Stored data
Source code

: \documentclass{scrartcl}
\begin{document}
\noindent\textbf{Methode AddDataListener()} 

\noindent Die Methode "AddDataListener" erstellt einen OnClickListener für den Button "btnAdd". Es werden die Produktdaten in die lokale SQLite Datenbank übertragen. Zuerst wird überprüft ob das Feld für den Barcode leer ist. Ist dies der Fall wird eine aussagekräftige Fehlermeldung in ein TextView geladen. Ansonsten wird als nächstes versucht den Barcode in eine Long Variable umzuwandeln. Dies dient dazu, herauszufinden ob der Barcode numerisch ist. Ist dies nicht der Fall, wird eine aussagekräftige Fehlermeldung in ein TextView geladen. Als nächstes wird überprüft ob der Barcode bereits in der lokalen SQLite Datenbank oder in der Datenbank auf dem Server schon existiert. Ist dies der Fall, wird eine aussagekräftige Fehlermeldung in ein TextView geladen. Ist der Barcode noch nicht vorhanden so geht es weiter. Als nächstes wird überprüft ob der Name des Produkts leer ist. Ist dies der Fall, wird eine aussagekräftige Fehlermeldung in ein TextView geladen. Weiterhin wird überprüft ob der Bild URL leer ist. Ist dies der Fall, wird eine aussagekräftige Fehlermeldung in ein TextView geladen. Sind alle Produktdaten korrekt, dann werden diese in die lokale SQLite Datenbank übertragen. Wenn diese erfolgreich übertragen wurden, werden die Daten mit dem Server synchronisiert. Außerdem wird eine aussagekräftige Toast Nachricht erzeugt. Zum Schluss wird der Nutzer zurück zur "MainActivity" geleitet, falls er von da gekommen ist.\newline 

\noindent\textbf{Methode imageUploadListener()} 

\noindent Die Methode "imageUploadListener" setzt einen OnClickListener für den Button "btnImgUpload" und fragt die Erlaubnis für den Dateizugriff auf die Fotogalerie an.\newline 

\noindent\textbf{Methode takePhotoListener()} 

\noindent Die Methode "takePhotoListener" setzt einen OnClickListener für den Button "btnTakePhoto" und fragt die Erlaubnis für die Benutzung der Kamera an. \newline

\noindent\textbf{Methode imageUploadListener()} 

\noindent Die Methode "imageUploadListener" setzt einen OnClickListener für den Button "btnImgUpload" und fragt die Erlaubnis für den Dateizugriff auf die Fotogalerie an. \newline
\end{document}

• Exercise requirements
Copy the data. Make sure every line matches exactly.

• Result of the exercise
Source code

: \documentclass{scrartcl}
\begin{document}
\noindent\textbf{Methode AddDataListener()} 

\noindent Die Methode "AddDataListener" erstellt einen OnClickListener für den Button "btnAdd". Es werden die Produktdaten in die lokale SQLite Datenbank übertragen. Zuerst wird überprüft ob das Feld für den Barcode leer ist. Ist dies der Fall wird eine aussagekräftige Fehlermeldung in ein TextView geladen. Ansonsten wird als nächstes versucht den Barcode in eine Long Variable umzuwandeln. Dies dient dazu, herauszufinden ob der Barcode numerisch ist. Ist dies nicht der Fall, wird eine aussagekräftige Fehlermeldung in ein TextView geladen. Als nächstes wird überprüft ob der Barcode bereits in der lokalen SQLite Datenbank oder in der Datenbank auf dem Server schon existiert. Ist dies der Fall, wird eine aussagekräftige Fehlermeldung in ein TextView geladen. Ist der Barcode noch nicht vorhanden so geht es weiter. Als nächstes wird überprüft ob der Name des Produkts leer ist. Ist dies der Fall, wird eine aussagekräftige Fehlermeldung in ein TextView geladen. Weiterhin wird überprüft ob der Bild URL leer ist. Ist dies der Fall, wird eine aussagekräftige Fehlermeldung in ein TextView geladen. Sind alle Produktdaten korrekt, dann werden diese in die lokale SQLite Datenbank übertragen. Wenn diese erfolgreich übertragen wurden, werden die Daten mit dem Server synchronisiert. Außerdem wird eine aussagekräftige Toast Nachricht erzeugt. Zum Schluss wird der Nutzer zurück zur "MainActivity" geleitet, falls er von da gekommen ist.\newline 

\noindent\textbf{Methode imageUploadListener()} 

\noindent Die Methode "imageUploadListener" setzt einen OnClickListener für den Button "btnImgUpload" und fragt die Erlaubnis für den Dateizugriff auf die Fotogalerie an.\newline 

\noindent\textbf{Methode takePhotoListener()} 

\noindent Die Methode "takePhotoListener" setzt einen OnClickListener für den Button "btnTakePhoto" und fragt die Erlaubnis für die Benutzung der Kamera an. \newline

\noindent\textbf{Methode imageUploadListener()} 

\noindent Die Methode "imageUploadListener" setzt einen OnClickListener für den Button "btnImgUpload" und fragt die Erlaubnis für den Dateizugriff auf die Fotogalerie an. \newline
\end{document}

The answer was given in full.